Nota do IMB: o artigo a seguir faz parte do concurso de artigos promovidos pelo Instituto Mises Brasil (leia mais aqui).
As opiniões contidas nele não necessariamente representam as visões do
Instituto e são de inteira responsabilidade de seu autor.
1.
Introdução
Não é incomum governos criarem planos que visam
um objetivo para determinado país. Os mais comuns são os planos de crescimento
e desenvolvimento econômico. Utilizando como justificativa o crescimento para a
soberania do país ou para a inclusão social, o fato é que tais planos fazem
parte do dia-a-dia do cidadão. No
Brasil, todo governo apresenta uma solução econômica para os problemas do país.
O Governo Lula (2003-2009) defende que iniciou um modelo que, segundo suas
próprias palavras: "combina crescimento da economia com distribuição de renda e
proporciona a diminuição da pobreza e a inclusão de milhões de brasileiros e
brasileiras no mercado formal de trabalho."[1]

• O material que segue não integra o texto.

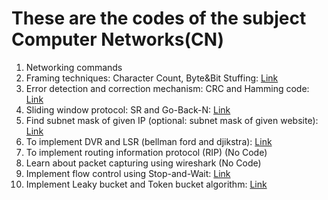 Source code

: # These are the codes of the subject Computer Networks(CN)

1. Networking commands
2. Framing techniques: Character Count, Byte&Bit Stuffing: [Link](./Experiment%202/ReadMe.md)
3. Error detection and correction mechanism: CRC and Hamming code: [Link](./Experiment%203/ReadMe.md)
4. Sliding window protocol: SR and Go-Back-N: [Link](./Experiment%204/ReadMe.md)
5. Find subnet mask of given IP (optional: subnet mask of given website): [Link](./Experiment%205/ReadMe.md)
6. To implement DVR and LSR (bellman ford and djikstra): [Link](./Experiment%206/ReadMe.md)
7. To implement routing information protocol (RIP) (No Code)
8. Learn about packet capturing using wireshark (No Code)
9. Implement flow control using Stop-and-Wait: [Link](./Experiment%209/ReadMe.md)
10. Implement Leaky bucket and Token bucket algorithm: [Link](./Experiment%2010/ReadMe.md)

Para isso o governo criou um plano com
diretrizes não só para os burocratas, mas para empresas e cidadãos comuns
seguirem. Esses planos vêm com interferência na vida econômica e social. E quem
não se submeter, está sujeito à punição. Em 2007 teve início um novo programa,
apesar de continuar com o mesmo modelo, de desenvolvimento: o PAC - Programa de
Aceleração do Crescimento. As informações do PAC estão na internet (WWW.brasil.gov.br/pac) e mostram a distribuição do dinheiro e obras
que estão sendo feitas pelo país. O governo, através dos seus técnicos, acredita
que conseguiu descobrir de que o país necessita para alcançar desenvolvimento
econômico e social.
Essa atitude de planejamento econômico se
estende para outras áreas, como a monetária. Os bancos centrais têm monopólio
sobre a emissão de moeda e possuem metas que consequentemente influem em toda a
economia. Atualmente, entre essas metas está o controle inflacionário. Tanto os
planos dos governos como o monopólio do banco central ignoram a incerteza hayekiana.[2]

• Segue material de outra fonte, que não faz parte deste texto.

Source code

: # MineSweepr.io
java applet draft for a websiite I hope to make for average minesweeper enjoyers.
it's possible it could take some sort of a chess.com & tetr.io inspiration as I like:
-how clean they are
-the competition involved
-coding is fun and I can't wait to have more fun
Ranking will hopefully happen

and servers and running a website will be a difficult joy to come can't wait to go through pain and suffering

Ou seja, não levam em conta o limite do conhecimento dos agentes. E é sobre
isso que trata o presente artigo: mostraremos como políticas nas quais
planejadores centrais julgam ser capazes de influir positivamente na economia
são falhas pela falta de conhecimento perfeito.
2.
Friedrich von Hayek e a
Incerteza
Alguns economistas não acreditam que o Estado e
entidades monopolistas semelhantes sejam capazes de desenvolver planos pela
impossibilidade de adquirir o conhecimento necessário. Um desses economistas
foi Friedrich Von Hayek, Prêmio Nobel de 1974. Os estudos de Hayek, seguindo a
tradição de seu professor, Ludwig Von Mises, foram focados em críticas ao
modelo de equilíbrio e conhecimento perfeito dos agentes. Para Hayek, o modelo
equilibrador, no qual dadas as informações só resta distribuí-la de forma
ótima, é apenas um exercício de lógica, e não consegue explicar precisamente os
fenômenos econômicos. Para ele, o processo em busca desse equilíbrio é que é o
foco da pesquisa, estudando como o conhecimento imperfeito se dissemina entre
os agentes.
Isso acontece por conta da existência da
incerteza: os agentes não possuem conhecimento perfeito. O mercado justamente é
onde eles vão procurar acabar com essa deficiência. Para explicarmos as
diversas incertezas, vamos utilizar o trabalho feito por Angeli[3].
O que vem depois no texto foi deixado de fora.